14/09/10 16:57:09 WARN TaskSetManager: Lost TID 1826 (task 0.0:26)
14/09/10 16:57:09 WARN TaskSetManager: Loss was due to
java.io.FileNotFoundException
java.io.FileNotFoundException: transoutput/input.598718 (No such file or
directory)
at java.io.FileOutputStream.open(Native Method)
at java.io.FileOutputStream.<init>(FileOutputStream.java:194)
at java.io.FileOutputStream.<init>(FileOutputStream.java:84)
at java.io.PrintWriter.<init>(PrintWriter.java:146)
at
com.att.bdcoe.cip.ooh.TransformationLayer$$anonfun$main$3.apply(TransformLayer.scala:98)
at
com.att.bdcoe.cip.ooh.TransformationLayer$$anonfun$main$3.apply(TransformLayer.scala:95)
at scala.collection.Iterator$class.foreach(Iterator.scala:727)
at scala.collection.AbstractIterator.foreach(Iterator.scala:1157)
at org.apache.spark.rdd.RDD$$anonfun$foreach$1.apply(RDD.scala:703)
at org.apache.spark.rdd.RDD$$anonfun$foreach$1.apply(RDD.scala:703)
at
org.apache.spark.SparkContext$$anonfun$runJob$4.apply(SparkContext.scala:1083)
at
org.apache.spark.SparkContext$$anonfun$runJob$4.apply(SparkContext.scala:1083)
at org.apache.spark.scheduler.ResultTask.runTask(ResultTask.scala:111)
at org.apache.spark.scheduler.Task.run(Task.scala:51)
at org.apache.spark.executor.Executor$TaskRunner.run(Executor.scala:183)
at
java.util.concurrent.ThreadPoolExecutor$Worker.runTask(ThreadPoolExecutor.java:886)
at
java.util.concurrent.ThreadPoolExecutor$Worker.run(ThreadPoolExecutor.java:908)
at java.lang.Thread.run(Thread.java:662)

Re: PrintWriter error in foreach

Posted by Arun Luthra <ar...@gmail.com>.

Ok, so I don't think the workers on the data nodes will be able to see my
output directory on the edge node. I don't think stdout will work either,
so I'll write to HDFS via rdd.saveAsTextFile(...)

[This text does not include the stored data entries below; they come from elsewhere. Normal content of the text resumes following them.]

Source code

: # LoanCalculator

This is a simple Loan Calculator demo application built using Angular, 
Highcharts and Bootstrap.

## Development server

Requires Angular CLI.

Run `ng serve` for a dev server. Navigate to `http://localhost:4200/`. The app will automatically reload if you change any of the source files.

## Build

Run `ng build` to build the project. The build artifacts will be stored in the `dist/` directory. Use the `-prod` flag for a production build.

On Wed, Sep 10, 2014 at 3:51 PM, Daniil Osipov <da...@shazam.com>
wrote:

> Try providing full path to the file you want to write, and make sure the
> directory exists and is writable by the Spark process.
>
> On Wed, Sep 10, 2014 at 3:46 PM, Arun Luthra <ar...@gmail.com>
> wrote:
>
>> I have a spark program that worked in local mode, but throws an error in
>> yarn-client mode on a cluster. On the edge node in my home directory, I
>> have an output directory (called transout) which is ready to receive files.
>> The spark job I'm running is supposed to write a few hundred files into
>> that directory, once for each iteration of a foreach function. This works
>> in local mode, and my only guess as to why this would fail in yarn-client
>> mode is that the RDD is distributed across many nodes and the program is
>> trying to use the PrintWriter on the datanodes, where the output directory
>> doesn't exist. Is this what's happening? Any proposed solution?
>>
>> abbreviation of the code:
>>
>> import java.io.PrintWriter
>> ...
>> rdd.foreach {
>>   val outFile = new PrintWriter("transoutput/output.%s".format(id))
>>   outFile.println("test")
>>   outFile.close()
>> }
>>
>> Error:
>>
>> 14/09/10 16:57:09 WARN TaskSetManager: Lost TID 1826 (task 0.0:26)
>> 14/09/10 16:57:09 WARN TaskSetManager: Loss was due to
>> java.io.FileNotFoundException
>> java.io.FileNotFoundException: transoutput/input.598718 (No such file or
>> directory)
>> at java.io.FileOutputStream.open(Native Method)
>> at java.io.FileOutputStream.<init>(FileOutputStream.java:194)
>> at java.io.FileOutputStream.<init>(FileOutputStream.java:84)
>> at java.io.PrintWriter.<init>(PrintWriter.java:146)
>> at
>> com.att.bdcoe.cip.ooh.TransformationLayer$$anonfun$main$3.apply(TransformLayer.scala:98)
>> at
>> com.att.bdcoe.cip.ooh.TransformationLayer$$anonfun$main$3.apply(TransformLayer.scala:95)
>> at scala.collection.Iterator$class.foreach(Iterator.scala:727)
>> at scala.collection.AbstractIterator.foreach(Iterator.scala:1157)
>> at org.apache.spark.rdd.RDD$$anonfun$foreach$1.apply(RDD.scala:703)
>> at org.apache.spark.rdd.RDD$$anonfun$foreach$1.apply(RDD.scala:703)
>> at
>> org.apache.spark.SparkContext$$anonfun$runJob$4.apply(SparkContext.scala:1083)
>> at
>> org.apache.spark.SparkContext$$anonfun$runJob$4.apply(SparkContext.scala:1083)
>> at org.apache.spark.scheduler.ResultTask.runTask(ResultTask.scala:111)
>> at org.apache.spark.scheduler.Task.run(Task.scala:51)
>> at org.apache.spark.executor.Executor$TaskRunner.run(Executor.scala:183)
>> at
>> java.util.concurrent.ThreadPoolExecutor$Worker.runTask(ThreadPoolExecutor.java:886)
>> at
>> java.util.concurrent.ThreadPoolExecutor$Worker.run(ThreadPoolExecutor.java:908)
>> at java.lang.Thread.run(Thread.java:662)
>>
>
>

Re: PrintWriter error in foreach

Posted by Daniil Osipov <da...@shazam.com>.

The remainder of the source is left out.